The “Blindspot” reading discussed stereotypes as unfiltered and unacknowledged biases against individuals. Specifically, the author discussed the costs that have followed the stereotype that “American = White”, sharing the story of Wen Ho Lee, a Taiwanese-American, who was accused of turning over US nuclear secrets to China. He spent time in prison and lost his job following this incident, all because “Americans” thought he was must have connections to another Asian country based on his appearance. The part I thought was interesting was that the author stated that stereotypes are difficult to acknowledge because “they are often put into play without any feeling of personal animus or vengeance”. This reminded me of our class discussion on how to evaluate moral arguments, as I wondered where incidents like this, based on stereotypes, would be evaluated. And for the actors (the white Americans), would that argument have remained seen as moral if not for criticisms of stereotypes? It is examples like these that emphasize the importance of recognizing biases and mindbugs and blindspots to prevent unnoticed discrimination.

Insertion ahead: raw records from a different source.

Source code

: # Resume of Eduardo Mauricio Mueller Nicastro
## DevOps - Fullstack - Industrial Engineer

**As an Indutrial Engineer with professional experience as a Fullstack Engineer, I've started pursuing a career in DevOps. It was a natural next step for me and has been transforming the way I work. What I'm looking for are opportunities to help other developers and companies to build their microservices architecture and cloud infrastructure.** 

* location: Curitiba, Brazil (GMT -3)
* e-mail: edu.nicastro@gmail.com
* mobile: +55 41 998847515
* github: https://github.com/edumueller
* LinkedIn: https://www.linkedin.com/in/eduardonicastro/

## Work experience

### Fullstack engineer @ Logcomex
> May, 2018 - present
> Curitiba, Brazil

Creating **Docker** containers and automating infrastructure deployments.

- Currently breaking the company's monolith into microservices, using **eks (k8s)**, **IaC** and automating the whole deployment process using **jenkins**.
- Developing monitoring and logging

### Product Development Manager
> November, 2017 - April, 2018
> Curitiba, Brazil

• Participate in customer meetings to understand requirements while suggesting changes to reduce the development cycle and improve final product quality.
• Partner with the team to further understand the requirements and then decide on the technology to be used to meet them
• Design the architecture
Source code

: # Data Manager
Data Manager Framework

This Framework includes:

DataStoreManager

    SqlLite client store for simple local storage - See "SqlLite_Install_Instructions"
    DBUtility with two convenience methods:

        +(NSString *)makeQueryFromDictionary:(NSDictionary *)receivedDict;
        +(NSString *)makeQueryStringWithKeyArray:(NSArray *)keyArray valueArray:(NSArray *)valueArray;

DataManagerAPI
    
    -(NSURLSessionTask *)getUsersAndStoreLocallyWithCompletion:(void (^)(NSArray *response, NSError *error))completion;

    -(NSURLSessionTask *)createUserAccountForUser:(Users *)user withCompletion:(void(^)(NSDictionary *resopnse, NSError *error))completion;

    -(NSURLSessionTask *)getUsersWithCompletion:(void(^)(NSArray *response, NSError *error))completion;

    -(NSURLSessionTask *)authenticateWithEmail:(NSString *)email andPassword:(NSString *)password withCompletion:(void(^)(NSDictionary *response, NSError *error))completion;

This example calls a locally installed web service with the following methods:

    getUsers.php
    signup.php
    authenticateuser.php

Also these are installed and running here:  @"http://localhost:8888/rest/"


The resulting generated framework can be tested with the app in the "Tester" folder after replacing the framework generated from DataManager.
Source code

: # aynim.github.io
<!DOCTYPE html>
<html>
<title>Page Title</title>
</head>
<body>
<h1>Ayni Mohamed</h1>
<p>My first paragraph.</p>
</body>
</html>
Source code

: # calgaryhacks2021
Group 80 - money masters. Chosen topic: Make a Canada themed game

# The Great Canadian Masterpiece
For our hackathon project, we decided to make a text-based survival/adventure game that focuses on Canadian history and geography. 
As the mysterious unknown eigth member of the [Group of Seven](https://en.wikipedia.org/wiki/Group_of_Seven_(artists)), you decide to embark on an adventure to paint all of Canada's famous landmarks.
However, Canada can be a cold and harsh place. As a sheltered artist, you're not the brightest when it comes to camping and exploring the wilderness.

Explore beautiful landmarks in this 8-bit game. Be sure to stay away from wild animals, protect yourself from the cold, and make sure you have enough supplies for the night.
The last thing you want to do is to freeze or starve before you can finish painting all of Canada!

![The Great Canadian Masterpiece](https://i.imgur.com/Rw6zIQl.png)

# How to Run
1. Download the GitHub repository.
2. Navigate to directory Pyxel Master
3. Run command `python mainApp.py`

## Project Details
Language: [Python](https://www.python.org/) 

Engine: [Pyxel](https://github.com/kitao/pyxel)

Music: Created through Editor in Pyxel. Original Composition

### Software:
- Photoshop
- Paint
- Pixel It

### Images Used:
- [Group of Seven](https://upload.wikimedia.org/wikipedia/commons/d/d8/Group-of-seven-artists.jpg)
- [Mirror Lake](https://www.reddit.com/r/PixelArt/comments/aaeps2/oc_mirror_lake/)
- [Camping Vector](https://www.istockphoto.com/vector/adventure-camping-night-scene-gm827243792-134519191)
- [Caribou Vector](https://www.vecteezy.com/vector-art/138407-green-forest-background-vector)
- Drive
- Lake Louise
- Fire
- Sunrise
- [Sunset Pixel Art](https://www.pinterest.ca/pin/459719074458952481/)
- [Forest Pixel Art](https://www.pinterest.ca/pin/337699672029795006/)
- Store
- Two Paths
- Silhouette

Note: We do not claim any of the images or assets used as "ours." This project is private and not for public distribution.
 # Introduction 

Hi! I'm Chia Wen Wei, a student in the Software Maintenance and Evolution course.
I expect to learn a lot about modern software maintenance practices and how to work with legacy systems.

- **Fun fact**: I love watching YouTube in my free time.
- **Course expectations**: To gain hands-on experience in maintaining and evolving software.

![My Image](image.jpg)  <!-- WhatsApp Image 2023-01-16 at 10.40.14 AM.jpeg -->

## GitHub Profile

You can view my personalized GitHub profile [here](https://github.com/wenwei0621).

I was angered by the role of stereotyping after reading the story of Wen Ho Lee. While he was compensated and released from prison, the judge and the FBI agent were not charged for their role in his accusation. Even if society cannot determine if stereotypes are at play, we must ensure that people are held accountable for breaking their oath to justice.
I think that Wen Ho Lee’s storying brings up an interesting question; Is it immoral to have implicit biases, even though it is out of our control? What happened to Wen Ho Lee is unacceptable, but could it have been stopped?